Persisting WAR Database Configuration?

两盒软妹~` 提交于 2020-04-16 02:26:47

问题


I am developing a Spring Boot (with Hibernate and React front-end) that is deployed as a single-WAR file. During the first-usage, the administrator will use the web UI to configure the back-end database connection and setup an Administrator user.

Since I won't be able to persist this to the database, I want to persist this to a file. Would using Hibernate H2's database to write this to a file for read on startup be a legitimate way to go?

I wanted to prevent having them configure it via a Java property, however, unless I default the file to the user's home-directory, I will need to have them configure the file location as a Java property.

But wanted to check if this is a reasonable approach for a Production application to be sold to customers.

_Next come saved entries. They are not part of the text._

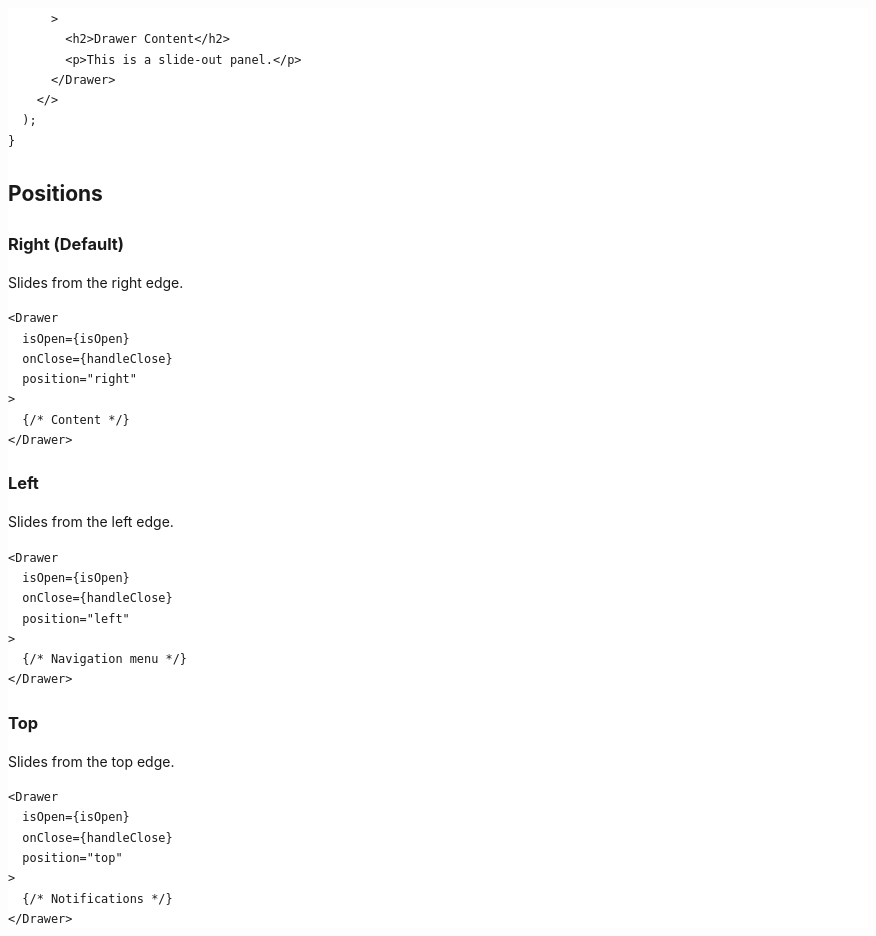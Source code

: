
 ```tsx
      >
        <h2>Drawer Content</h2>
        <p>This is a slide-out panel.</p>
      </Drawer>
    </>
  );
}
```

## Positions

### Right (Default)

Slides from the right edge.

```tsx
<Drawer
  isOpen={isOpen}
  onClose={handleClose}
  position="right"
>
  {/* Content */}
</Drawer>
```

### Left

Slides from the left edge.

```tsx
<Drawer
  isOpen={isOpen}
  onClose={handleClose}
  position="left"
>
  {/* Navigation menu */}
</Drawer>
```

### Top

Slides from the top edge.

```tsx
<Drawer
  isOpen={isOpen}
  onClose={handleClose}
  position="top"
>
  {/* Notifications */}
</Drawer>
```
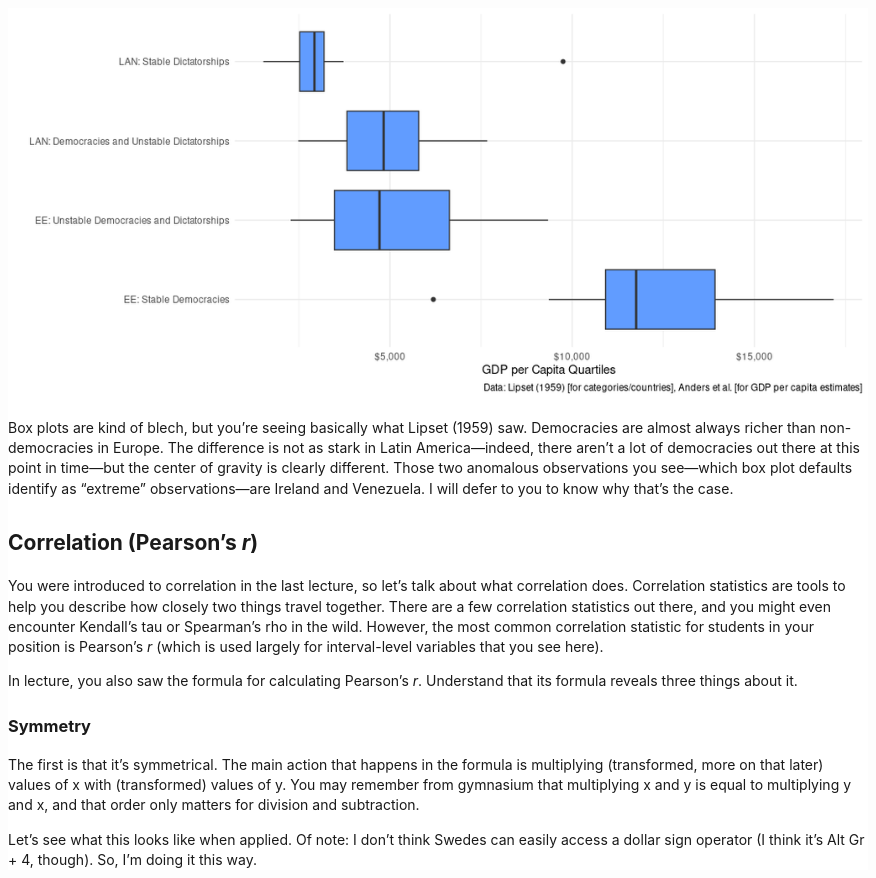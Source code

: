 ![](figs/correlation-pearson-r/unnamed-chunk-8-1.png)

Box plots are kind of blech, but you’re seeing basically what Lipset
(1959) saw. Democracies are almost always richer than non-democracies in
Europe. The difference is not as stark in Latin America—indeed, there
aren’t a lot of democracies out there at this point in time—but the
center of gravity is clearly different. Those two anomalous observations
you see—which box plot defaults identify as “extreme” observations—are
Ireland and Venezuela. I will defer to you to know why that’s the case.

## Correlation (Pearson’s *r*)

You were introduced to correlation in the last lecture, so let’s talk
about what correlation does. Correlation statistics are tools to help
you describe how closely two things travel together. There are a few
correlation statistics out there, and you might even encounter Kendall’s
tau or Spearman’s rho in the wild. However, the most common correlation
statistic for students in your position is Pearson’s *r* (which is used
largely for interval-level variables that you see here).

In lecture, you also saw the formula for calculating Pearson’s *r*.
Understand that its formula reveals three things about it.

### Symmetry

The first is that it’s symmetrical. The main action that happens in the
formula is multiplying (transformed, more on that later) values of x
with (transformed) values of y. You may remember from gymnasium that
multiplying x and y is equal to multiplying y and x, and that order only
matters for division and subtraction.

Let’s see what this looks like when applied. Of note: I don’t think
Swedes can easily access a dollar sign operator (I think it’s Alt Gr +
4, though). So, I’m doing it this way.
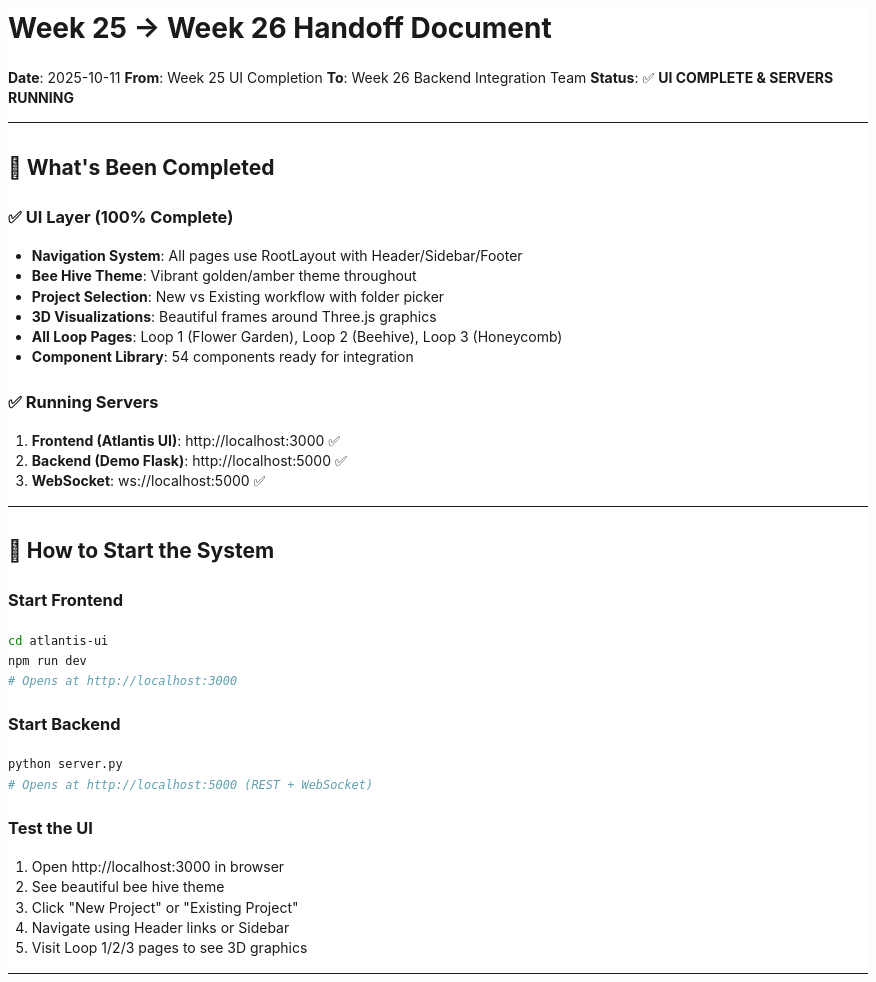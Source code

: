 # Week 25 → Week 26 Handoff Document

**Date**: 2025-10-11
**From**: Week 25 UI Completion
**To**: Week 26 Backend Integration Team
**Status**: ✅ **UI COMPLETE & SERVERS RUNNING**

---

## 🎉 What's Been Completed

### ✅ UI Layer (100% Complete)
- **Navigation System**: All pages use RootLayout with Header/Sidebar/Footer
- **Bee Hive Theme**: Vibrant golden/amber theme throughout
- **Project Selection**: New vs Existing workflow with folder picker
- **3D Visualizations**: Beautiful frames around Three.js graphics
- **All Loop Pages**: Loop 1 (Flower Garden), Loop 2 (Beehive), Loop 3 (Honeycomb)
- **Component Library**: 54 components ready for integration

### ✅ Running Servers
1. **Frontend (Atlantis UI)**: http://localhost:3000 ✅
2. **Backend (Demo Flask)**: http://localhost:5000 ✅
3. **WebSocket**: ws://localhost:5000 ✅

---

## 🚀 How to Start the System

### Start Frontend
```bash
cd atlantis-ui
npm run dev
# Opens at http://localhost:3000
```

### Start Backend
```bash
python server.py
# Opens at http://localhost:5000 (REST + WebSocket)
```

### Test the UI
1. Open http://localhost:3000 in browser
2. See beautiful bee hive theme
3. Click "New Project" or "Existing Project"
4. Navigate using Header links or Sidebar
5. Visit Loop 1/2/3 pages to see 3D graphics

---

The only thing that will be stored in it are two tables with a couple rows of data total.


回答1:


Java Naming and Directory Interface (JNDI)

You should not be hard-coding runtime configuration details into your web app codebase. Instead, externalize that information. So when the database password changes, you need not re-compile your web app. When your sysadmin changes from Tomcat to Payara as your web container, for example, you need not re-compile your web app.

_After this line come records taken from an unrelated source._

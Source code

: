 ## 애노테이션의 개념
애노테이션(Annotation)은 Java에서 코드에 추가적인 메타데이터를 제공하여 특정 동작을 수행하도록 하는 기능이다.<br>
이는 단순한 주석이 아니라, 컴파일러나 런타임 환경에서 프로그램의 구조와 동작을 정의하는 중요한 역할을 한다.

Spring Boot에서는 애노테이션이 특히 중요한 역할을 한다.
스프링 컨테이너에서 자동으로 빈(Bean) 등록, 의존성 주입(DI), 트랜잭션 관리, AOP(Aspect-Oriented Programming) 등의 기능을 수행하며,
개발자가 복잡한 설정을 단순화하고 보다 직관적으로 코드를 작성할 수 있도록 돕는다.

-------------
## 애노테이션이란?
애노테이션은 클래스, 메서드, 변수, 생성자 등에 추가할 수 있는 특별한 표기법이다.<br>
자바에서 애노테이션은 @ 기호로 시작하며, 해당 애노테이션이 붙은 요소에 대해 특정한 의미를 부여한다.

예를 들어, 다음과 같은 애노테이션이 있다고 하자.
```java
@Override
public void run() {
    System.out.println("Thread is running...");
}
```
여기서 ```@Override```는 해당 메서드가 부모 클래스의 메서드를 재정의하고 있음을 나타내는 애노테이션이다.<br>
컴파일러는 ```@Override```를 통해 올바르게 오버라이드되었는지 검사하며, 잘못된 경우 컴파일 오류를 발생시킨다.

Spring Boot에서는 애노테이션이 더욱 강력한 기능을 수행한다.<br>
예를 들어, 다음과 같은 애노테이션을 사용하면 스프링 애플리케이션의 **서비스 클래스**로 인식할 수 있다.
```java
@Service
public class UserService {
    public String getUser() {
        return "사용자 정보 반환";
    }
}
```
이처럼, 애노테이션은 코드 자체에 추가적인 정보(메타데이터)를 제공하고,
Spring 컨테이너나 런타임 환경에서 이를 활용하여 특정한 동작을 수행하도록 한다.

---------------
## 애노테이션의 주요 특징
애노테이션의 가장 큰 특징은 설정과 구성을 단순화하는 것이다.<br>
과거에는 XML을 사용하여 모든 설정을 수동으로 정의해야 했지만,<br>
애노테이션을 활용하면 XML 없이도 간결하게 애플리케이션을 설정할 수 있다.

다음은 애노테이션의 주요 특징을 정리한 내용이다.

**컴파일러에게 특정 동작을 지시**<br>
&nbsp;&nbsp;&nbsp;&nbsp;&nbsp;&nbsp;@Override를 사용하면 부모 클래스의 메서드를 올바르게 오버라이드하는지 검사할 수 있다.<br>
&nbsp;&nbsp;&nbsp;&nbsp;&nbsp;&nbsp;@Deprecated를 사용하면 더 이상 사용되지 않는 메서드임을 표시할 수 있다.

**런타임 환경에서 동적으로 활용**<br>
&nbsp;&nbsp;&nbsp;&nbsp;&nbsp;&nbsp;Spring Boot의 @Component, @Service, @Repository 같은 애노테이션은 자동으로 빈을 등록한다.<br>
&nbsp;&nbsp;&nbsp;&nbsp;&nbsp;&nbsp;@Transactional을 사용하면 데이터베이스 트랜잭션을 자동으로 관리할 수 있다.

Externalizing this information in commonplace in enterprise apps. Often this configuration info is placed in a directory service such as an LDAP service.

Some web containers come with a directory service built-in. Study up on the details of your particular container and its features.

Java provides an API as a middle-man between your code and all the various directory service technologies: Java Naming and Directory Interface (JNDI). At deployment time, the sysadmin configures the directory service of your choice, and places some config files for your web container.

Your web app’s Java code uses JNDI to blindly request the needed service or object. Your web app does not know or care if the web container is Apache Tomcat using its own built-in directory service, or if your sysadmin is using a separate LDAP server to store deployment details.

For example, to connect to a database, your Java code would use the JNDI API to request a DataSource object from your naming/directory service. That object contains the needed database address, username, password, and various database options. Your Java code simply calls DataSource::getConnection on whatever DataSource implementation object is returned. This isolates your Java code from the details of the database configuration. The sysadmin and DBA are free to relocate or reconfigure the database server without breaking your web app.